One of the things I am coming to love about Goblin is how much storage space she has. Deep compartments under the settee and kitchen counters, long boxy storage under the beds, small drawers and cabinets all over. One thing I’ve been missing though is a drop zone. I’m sure you have one, though you call it something else. It’s that place to toss keys, wallet, and glasses when you come in the door, as well as to pile the things you need to remember to grab when running out, the letters to put out in the mailbox, library card, that kind of thing. For me, kitchen counters have been my drop zone. I’ve tried tables by the door or making a habit of putting my bag down in the same place but I have consistently returned to the kitchen counter.

Boat life forces changes. My kitchen counter is a pair of cutting boards that cover the sink bowls, a drying rack that’s almost always in use, and a dorm fridge eating up the rest of the horizontal space while we sort out refrigeration. Add to that a moving boat that slides loose items across counters in the middle of the night. A counter top drop zone falls out of the picture. Time to get creative.

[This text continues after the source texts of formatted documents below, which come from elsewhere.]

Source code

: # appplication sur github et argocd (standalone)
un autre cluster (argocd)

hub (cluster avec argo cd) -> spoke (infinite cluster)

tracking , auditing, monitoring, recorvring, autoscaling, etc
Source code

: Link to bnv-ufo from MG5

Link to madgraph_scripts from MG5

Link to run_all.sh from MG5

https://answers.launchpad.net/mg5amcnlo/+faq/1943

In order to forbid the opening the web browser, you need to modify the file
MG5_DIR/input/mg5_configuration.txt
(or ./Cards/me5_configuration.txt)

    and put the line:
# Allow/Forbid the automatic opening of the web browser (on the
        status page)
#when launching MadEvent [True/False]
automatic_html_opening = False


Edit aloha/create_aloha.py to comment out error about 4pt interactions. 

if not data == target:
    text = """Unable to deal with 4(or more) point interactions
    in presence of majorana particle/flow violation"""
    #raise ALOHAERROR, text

It turns out that there is a panel of wood, oddly shaped, but roughly 10″x20″ just inside the boat, along side the forward companionway. The space is right at hand coming or going and yet out of the way and completely unused. I started planning.

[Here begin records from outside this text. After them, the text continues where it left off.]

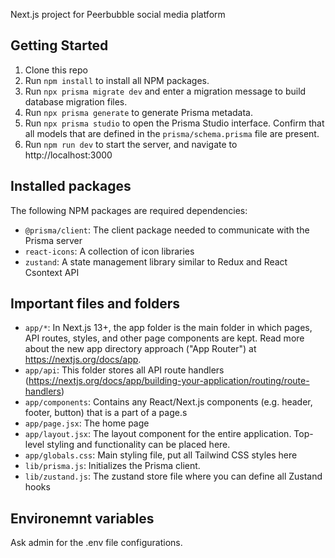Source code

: Next.js project for Peerbubble social media platform

## Getting Started

1. Clone this repo
2. Run `npm install` to install all NPM packages.
3. Run `npx prisma migrate dev` and enter a migration message to build database migration files.
4. Run `npx prisma generate` to generate Prisma metadata.
5. Run `npx prisma studio` to open the Prisma Studio interface. Confirm that all models that are defined in the `prisma/schema.prisma` file are present.
6. Run `npm run dev` to start the server, and navigate to http://localhost:3000

## Installed packages

The following NPM packages are required dependencies:

- `@prisma/client`: The client package needed to communicate with the Prisma server
- `react-icons`: A collection of icon libraries
- `zustand`: A state management library similar to Redux and React Csontext API

## Important files and folders

- `app/*`: In Next.js 13+, the app folder is the main folder in which pages, API routes, styles, and other page components are kept. Read more about the new app directory approach ("App Router") at https://nextjs.org/docs/app.
- `app/api`: This folder stores all API route handlers (https://nextjs.org/docs/app/building-your-application/routing/route-handlers)
- `app/components`: Contains any React/Next.js components (e.g. header, footer, button) that is a part of a page.s
- `app/page.jsx`: The home page
- `app/layout.jsx`: The layout component for the entire application. Top-level styling and functionality can be placed here.
- `app/globals.css`: Main styling file, put all Tailwind CSS styles here
- `lib/prisma.js`: Initializes the Prisma client.
- `lib/zustand.js`: The zustand store file where you can define all Zustand hooks

## Environemnt variables

Ask admin for the .env file configurations.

I wanted a fabric panel that I could add snap screws to. That way, if it ever got soaked I could remove it easily and if I changed my mind about the format I could create something new using the same attachments. Alex and I brainstormed what we wanted to keep close at hand. Wallets, keys, glasses, sunblock, and then I started sketching.

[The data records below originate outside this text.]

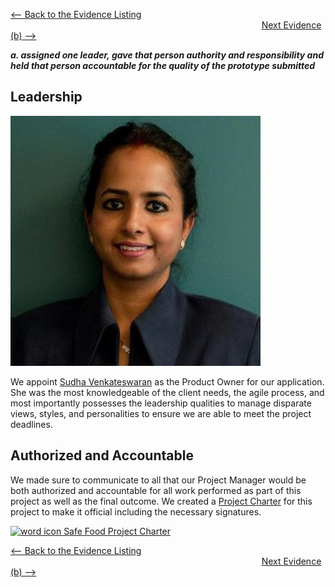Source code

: 
[<-- Back to the Evidence Listing](https://github.com/itgfirm/safe-food/edit/master/Evidence)  &nbsp;&nbsp;&nbsp;&nbsp;&nbsp;&nbsp;&nbsp;&nbsp;&nbsp;&nbsp;&nbsp;&nbsp;&nbsp;&nbsp;&nbsp;&nbsp;&nbsp;&nbsp;&nbsp;&nbsp;&nbsp;&nbsp;&nbsp;&nbsp;&nbsp;&nbsp;&nbsp;&nbsp;&nbsp;&nbsp;&nbsp;&nbsp;&nbsp;&nbsp;&nbsp;&nbsp;&nbsp;&nbsp;&nbsp;&nbsp;&nbsp;&nbsp;&nbsp;&nbsp;&nbsp;&nbsp;&nbsp;&nbsp;&nbsp;&nbsp;&nbsp;&nbsp;&nbsp;&nbsp;&nbsp;&nbsp;&nbsp;&nbsp;&nbsp;&nbsp;&nbsp;&nbsp;&nbsp;&nbsp;&nbsp;&nbsp;&nbsp;&nbsp;&nbsp;&nbsp;&nbsp;&nbsp;&nbsp;&nbsp;&nbsp;&nbsp;&nbsp;&nbsp;&nbsp;&nbsp;&nbsp;&nbsp;&nbsp;&nbsp;&nbsp;&nbsp;&nbsp;&nbsp;&nbsp;&nbsp;&nbsp;&nbsp;&nbsp;&nbsp;&nbsp;&nbsp;&nbsp;&nbsp;&nbsp;&nbsp;&nbsp;&nbsp;[Next Evidence (b) -->](https://github.com/itgfirm/safe-food/edit/master/Evidence/b)

***a. assigned one leader, gave that person authority and responsibility and held that person accountable for the quality of the prototype submitted***

## Leadership

![Sudha Photo](Sudha_Venkateswaran_small.jpg)

We appoint [Sudha Venkateswaran](https://www.linkedin.com/pub/sudha-vijay-venkateswaran-pmp-csm/1/2b7/a16) as the Product Owner for our application. She was the most knowledgeable of the client needs, the agile process, and most importantly possesses the leadership qualities to manage disparate views, styles, and personalities to ensure we are able to meet the project deadlines.


## Authorized and Accountable
We made sure to communicate to all that our Project Manager would be both authorized and accountable for all work performed as part of this project as well as the final outcome.  We created a [Project Charter](ProjectCharter.docx) for this project to make it official including the necessary signatures.

[![word icon](http://www.mcstech.net/graphics/icons/microsoft/icon_word_small.png) Safe Food Project Charter](ProjectCharter.docx)

[<-- Back to the Evidence Listing](https://github.com/itgfirm/safe-food/edit/master/Evidence)  &nbsp;&nbsp;&nbsp;&nbsp;&nbsp;&nbsp;&nbsp;&nbsp;&nbsp;&nbsp;&nbsp;&nbsp;&nbsp;&nbsp;&nbsp;&nbsp;&nbsp;&nbsp;&nbsp;&nbsp;&nbsp;&nbsp;&nbsp;&nbsp;&nbsp;&nbsp;&nbsp;&nbsp;&nbsp;&nbsp;&nbsp;&nbsp;&nbsp;&nbsp;&nbsp;&nbsp;&nbsp;&nbsp;&nbsp;&nbsp;&nbsp;&nbsp;&nbsp;&nbsp;&nbsp;&nbsp;&nbsp;&nbsp;&nbsp;&nbsp;&nbsp;&nbsp;&nbsp;&nbsp;&nbsp;&nbsp;&nbsp;&nbsp;&nbsp;&nbsp;&nbsp;&nbsp;&nbsp;&nbsp;&nbsp;&nbsp;&nbsp;&nbsp;&nbsp;&nbsp;&nbsp;&nbsp;&nbsp;&nbsp;&nbsp;&nbsp;&nbsp;&nbsp;&nbsp;&nbsp;&nbsp;&nbsp;&nbsp;&nbsp;&nbsp;&nbsp;&nbsp;&nbsp;&nbsp;&nbsp;&nbsp;&nbsp;&nbsp;&nbsp;&nbsp;&nbsp;&nbsp;&nbsp;&nbsp;&nbsp;&nbsp;&nbsp;[Next Evidence (b) -->](https://github.com/itgfirm/safe-food/edit/master/Evidence/b)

The biggest planning slowdown was finding a time that both kids were asleep and I still had enough brain function to think through geometry. Which seams needed to be sewn first in order to have no hand stitching and no rough edges? How much extra fabric did I need to add in to make the pockets large enough to hold things but not so large that they flopped open? From there, lots of straight lines and I had a lovely rectangular pocket pouch.

Notice that is’s not a nice simple rectangle anymore? As is the way of every project on the boat, it did come with complications. I ended up revising the panel by removing a pocket. I had planned to hang the original rectangle over the small raised wooden box in the right hand corner. It turns out that the box is very thin wood covering up I don’t know what, not a good place for a strong screw snap. Rather than ripping the wood off, I modified the plan. Stitch rippers are a girl’s best friend.

The final product is up and serving its purpose well. As a bonus, I love the added color mixed in with all the wood. More of the same fabric is in process to become curtains for Owen and Kinsley’s rooms. Even more color for the boat is on its way with a couple of pending boat projects.